Testing Context Memory using a Variant of the Novelty Preference Test
This version assesses whether a rat remembers that a particular object was encountered in a particular context. Rats are familiarized with two different objects, each for 5 minutes, and each in a unique context (different open fields); exploratory preference is later measured on a test where both objects are presented in one of the two contexts. Normal rats spend more time exploring the object that is now in a context different from that during familiarization. In the Mumby et al., 2002 experiment, the rats with HPC lesions were impaired on the context trials; however, we did not know whether this impairment was due to an inability to remember the contexts, or was it because they did not remember which object appeared in which context. In order to address this question, we performed experiments using a context-shift type of novelty-preference test.

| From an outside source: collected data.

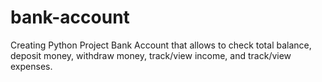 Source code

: # bank-account
Creating Python Project Bank Account that allows to check total balance, deposit money, withdraw money, track/view income, and track/view expenses.
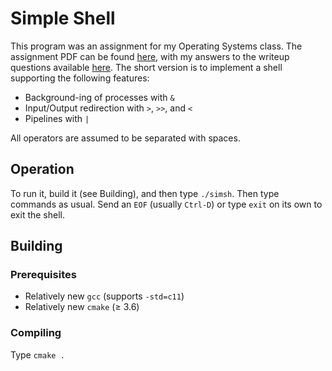 # Simple Shell
This program was an assignment for my Operating Systems class. The assignment PDF can be found [here](lab2.pdf), with my answers to the writeup questions available [here](writeup.txt). The short version is to implement a shell supporting the following features:

- Background-ing of processes with `&`
- Input/Output redirection with `>`, `>>`, and `<`
- Pipelines with `|`

All operators are assumed to be separated with spaces.

## Operation
To run it, build it (see Building), and then type `./simsh`. Then type commands as usual. Send an `EOF` (usually `Ctrl-D`) or type `exit` on its own to exit the shell.

## Building
### Prerequisites
- Relatively new `gcc` (supports `-std=c11`)
- Relatively new `cmake` (&geq; 3.6)
### Compiling
Type `cmake .` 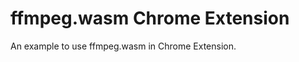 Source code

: ffmpeg.wasm Chrome Extension
============================

An example to use ffmpeg.wasm in Chrome Extension.
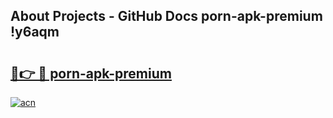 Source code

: ## About Projects - GitHub Docs porn-apk-premium !y6aqm

# <h2><a href="https://andorid.site?title=porn-apk-premium&ref=13PRO">🔗👉 🔴 porn-apk-premium</a></h2>

[![acn](https://github.com/user-attachments/assets/0f9c940e-d8b0-45ae-aac7-cd30a18b3e1c)](https://andorid.site?title=porn-apk-premium&ref=13PRO)

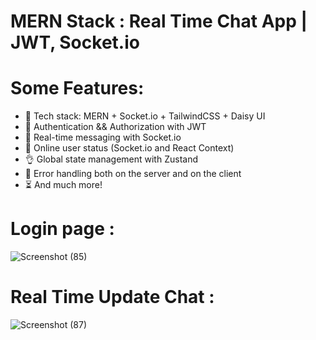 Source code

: # MERN Stack :  Real Time Chat App | JWT, Socket.io

# Some Features:

* 🌟 Tech stack: MERN + Socket.io + TailwindCSS + Daisy UI
* 🎃 Authentication && Authorization with JWT
* 👾 Real-time messaging with Socket.io
* 🚀 Online user status (Socket.io and React Context)
* 👌 Global state management with Zustand
* 🐞 Error handling both on the server and on the client
* ⏳ And much more!

# Login page : 
![Screenshot (85)](https://github.com/user-attachments/assets/d4078ce3-e123-4c9e-bf73-89d76cb6c68d)

# Real Time Update Chat :

![Screenshot (87)](https://github.com/user-attachments/assets/73e7c981-a8d8-4250-8fda-e3f76e79fe3b)
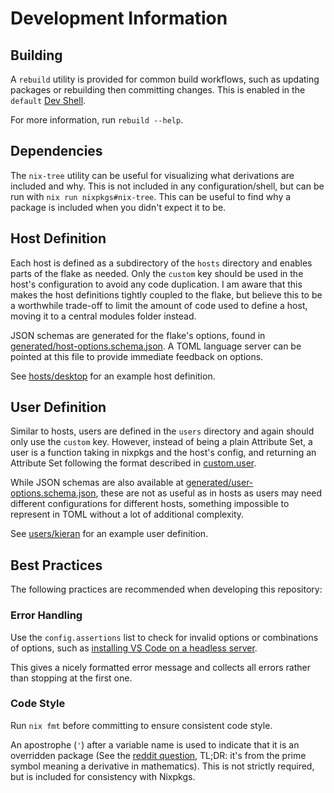 # Development Information

## Building

A `rebuild` utility is provided for common build workflows, such as updating packages or rebuilding then
committing changes. This is enabled in the `default` [Dev Shell](usage.md#dev-shells).

For more information, run `rebuild --help`.

## Dependencies

The `nix-tree` utility can be useful for visualizing what derivations are included and why. This is
not included in any configuration/shell, but can be run with `nix run nixpkgs#nix-tree`. This can
be useful to find why a package is included when you didn't expect it to be.

## Host Definition

Each host is defined as a subdirectory of the `hosts` directory and enables parts of the flake as
needed. Only the `custom` key should be used in the host's configuration to avoid any code duplication.
I am aware that this makes the host definitions tightly coupled to the flake, but believe this to be
a worthwhile trade-off to limit the amount of code used to define a host, moving it to a central modules
folder instead.

JSON schemas are generated for the flake's options, found in [generated/host-options.schema.json](generated/host-options.schema.json). A TOML language server can be pointed at this file to provide immediate feedback on options.

See [hosts/desktop](../hosts/desktop/) for an example host definition.

## User Definition

Similar to hosts, users are defined in the `users` directory and again should only use the `custom` key.
However, instead of being a plain Attribute Set, a user is a function taking in nixpkgs and the host's
config, and returning an Attribute Set following the format described in
[custom.user](generated/host-options.md#customuser).

While JSON schemas are also available at
[generated/user-options.schema.json](generated/user-options.schema.json), these are not as useful as in
hosts as users may need different configurations for different hosts, something impossible to represent
in TOML without a lot of additional complexity.

See [users/kieran](../users/kieran/default.nix) for an example user definition.

## Best Practices

The following practices are recommended when developing this repository:

### Error Handling

Use the `config.assertions` list to check for invalid options or combinations of options, such as
[installing VS Code on a headless server](../modules/home/editor/vscode/default.nix).

This gives a nicely formatted error message and collects all errors rather than stopping at the first one.

### Code Style

Run `nix fmt` before committing to ensure consistent code style.

An apostrophe (`'`) after a variable name is used to indicate that it is an overridden package (See the [reddit question](https://www.reddit.com/r/NixOS/comments/ttaw5u/what_is_the_purpose_of_single_quotes_after/), TL;DR: it's from the prime symbol meaning a derivative in mathematics).
This is not strictly required, but is included for consistency with Nixpkgs.
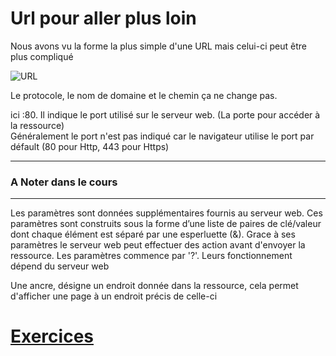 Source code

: 
# Url pour aller plus loin

Nous avons vu la forme la plus simple d'une URL mais celui-ci peut être plus compliqué

![URL](./Url_plus_loin.JPG)

Le protocole, le nom de domaine et le chemin ça ne change pas.
  
ici :80. Il indique le port utilisé sur le serveur web. (La porte pour accéder à la ressource)  
Généralement le port n'est pas indiqué car le navigateur utilise le port par défault (80 pour Http, 443 pour Https)  
  
---
### A Noter dans le cours
---
Les paramètres sont données supplémentaires fournis au serveur web. Ces paramètres sont construits sous la forme d’une liste de paires de clé/valeur dont chaque élément est séparé par une esperluette (&). Grace à ses paramètres le serveur web peut effectuer des action avant d'envoyer la ressource. Les paramètres commence par '?'. Leurs fonctionnement dépend du serveur web
  
Une ancre, désigne un endroit donnée dans la ressource, cela permet d'afficher une page à un endroit précis de celle-ci  
  
# [Exercices](https://forms.gle/KzZQqJLWw69Z14x89)
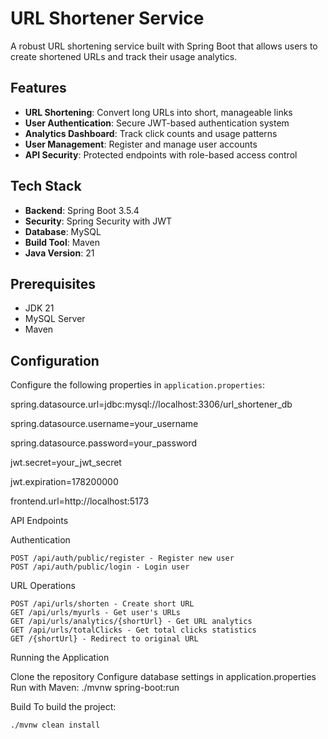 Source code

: # URL Shortener Service

A robust URL shortening service built with Spring Boot that allows users to create shortened URLs and track their usage analytics.

## Features

- **URL Shortening**: Convert long URLs into short, manageable links
- **User Authentication**: Secure JWT-based authentication system
- **Analytics Dashboard**: Track click counts and usage patterns
- **User Management**: Register and manage user accounts
- **API Security**: Protected endpoints with role-based access control

## Tech Stack

- **Backend**: Spring Boot 3.5.4
- **Security**: Spring Security with JWT
- **Database**: MySQL
- **Build Tool**: Maven
- **Java Version**: 21

## Prerequisites

- JDK 21
- MySQL Server
- Maven

## Configuration

Configure the following properties in `application.properties`:


  spring.datasource.url=jdbc:mysql://localhost:3306/url_shortener_db

  spring.datasource.username=your_username

  spring.datasource.password=your_password

  jwt.secret=your_jwt_secret

  jwt.expiration=178200000

  frontend.url=http://localhost:5173


API Endpoints

  Authentication

    POST /api/auth/public/register - Register new user
    POST /api/auth/public/login - Login user
  URL Operations
  
    POST /api/urls/shorten - Create short URL
    GET /api/urls/myurls - Get user's URLs
    GET /api/urls/analytics/{shortUrl} - Get URL analytics
    GET /api/urls/totalClicks - Get total clicks statistics
    GET /{shortUrl} - Redirect to original URL

    
Running the Application

  Clone the repository
  Configure database settings in application.properties
  Run with Maven:
    ./mvnw spring-boot:run

  Build
  To build the project:

    ./mvnw clean install
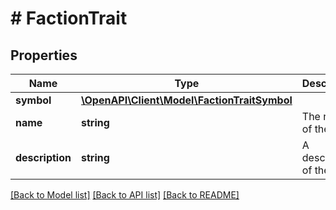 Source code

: # # FactionTrait

## Properties

Name | Type | Description | Notes
------------ | ------------- | ------------- | -------------
**symbol** | [**\OpenAPI\Client\Model\FactionTraitSymbol**](FactionTraitSymbol.md) |  |
**name** | **string** | The name of the trait. |
**description** | **string** | A description of the trait. |

[[Back to Model list]](../../README.md#models) [[Back to API list]](../../README.md#endpoints) [[Back to README]](../../README.md)
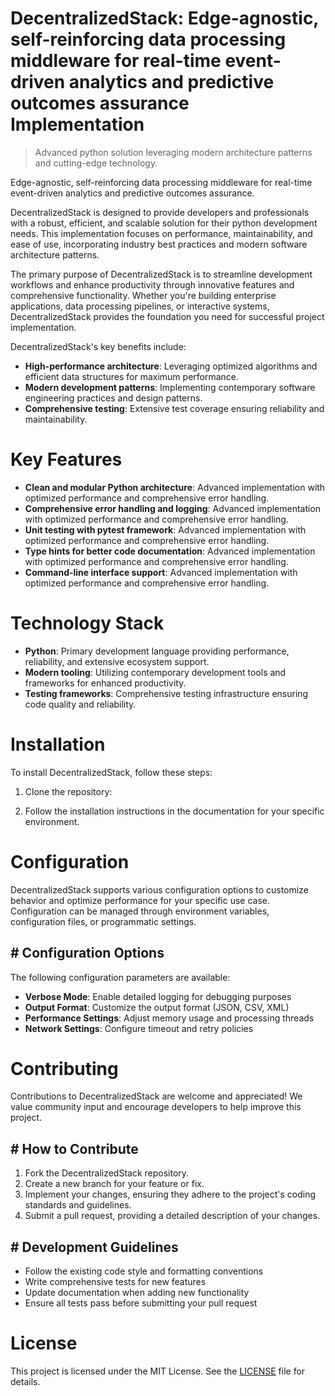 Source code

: <!-- fallback_DecentralizedStack_20251029012156_94240 -->

# DecentralizedStack: Edge-agnostic, self-reinforcing data processing middleware for real-time event-driven analytics and predictive outcomes assurance Implementation
> Advanced python solution leveraging modern architecture patterns and cutting-edge technology.

Edge-agnostic, self-reinforcing data processing middleware for real-time event-driven analytics and predictive outcomes assurance.

DecentralizedStack is designed to provide developers and professionals with a robust, efficient, and scalable solution for their python development needs. This implementation focuses on performance, maintainability, and ease of use, incorporating industry best practices and modern software architecture patterns.

The primary purpose of DecentralizedStack is to streamline development workflows and enhance productivity through innovative features and comprehensive functionality. Whether you're building enterprise applications, data processing pipelines, or interactive systems, DecentralizedStack provides the foundation you need for successful project implementation.

DecentralizedStack's key benefits include:

* **High-performance architecture**: Leveraging optimized algorithms and efficient data structures for maximum performance.
* **Modern development patterns**: Implementing contemporary software engineering practices and design patterns.
* **Comprehensive testing**: Extensive test coverage ensuring reliability and maintainability.

# Key Features

* **Clean and modular Python architecture**: Advanced implementation with optimized performance and comprehensive error handling.
* **Comprehensive error handling and logging**: Advanced implementation with optimized performance and comprehensive error handling.
* **Unit testing with pytest framework**: Advanced implementation with optimized performance and comprehensive error handling.
* **Type hints for better code documentation**: Advanced implementation with optimized performance and comprehensive error handling.
* **Command-line interface support**: Advanced implementation with optimized performance and comprehensive error handling.

# Technology Stack

* **Python**: Primary development language providing performance, reliability, and extensive ecosystem support.
* **Modern tooling**: Utilizing contemporary development tools and frameworks for enhanced productivity.
* **Testing frameworks**: Comprehensive testing infrastructure ensuring code quality and reliability.

# Installation

To install DecentralizedStack, follow these steps:

1. Clone the repository:


2. Follow the installation instructions in the documentation for your specific environment.

# Configuration

DecentralizedStack supports various configuration options to customize behavior and optimize performance for your specific use case. Configuration can be managed through environment variables, configuration files, or programmatic settings.

## # Configuration Options

The following configuration parameters are available:

* **Verbose Mode**: Enable detailed logging for debugging purposes
* **Output Format**: Customize the output format (JSON, CSV, XML)
* **Performance Settings**: Adjust memory usage and processing threads
* **Network Settings**: Configure timeout and retry policies

# Contributing

Contributions to DecentralizedStack are welcome and appreciated! We value community input and encourage developers to help improve this project.

## # How to Contribute

1. Fork the DecentralizedStack repository.
2. Create a new branch for your feature or fix.
3. Implement your changes, ensuring they adhere to the project's coding standards and guidelines.
4. Submit a pull request, providing a detailed description of your changes.

## # Development Guidelines

* Follow the existing code style and formatting conventions
* Write comprehensive tests for new features
* Update documentation when adding new functionality
* Ensure all tests pass before submitting your pull request

# License

This project is licensed under the MIT License. See the [LICENSE](https://github.com/LuisFillipe1/DecentralizedStack/blob/main/LICENSE) file for details.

Typically, normal rats show a weakened preference for the novel object when the sample and test phases are conducted in different contexts, indicating that retrieval of contextual cues can facilitate recognition. We hypothesized that if rats with pretraining HPC lesions are unable to remember the context in which they’re exposed to during the learning phase, their performance should not be impaired when the context is different for the test phase. Our results showed that the control rats and HPC rats performed normally when the context remained the same for both the learning and test phase. However, when learning and testing occurred in two different contexts, rats with HPC lesions were impaired while control rats performed normally (O'Brien et al., 2006). The results suggested that rats with HPC lesions must be incorporating the context during learning considering they were impaired when the context was changed for the test phase. We hypothesized that the hippocampus must play an important role in recognizing previously learned objects appearing in subsequent contexts.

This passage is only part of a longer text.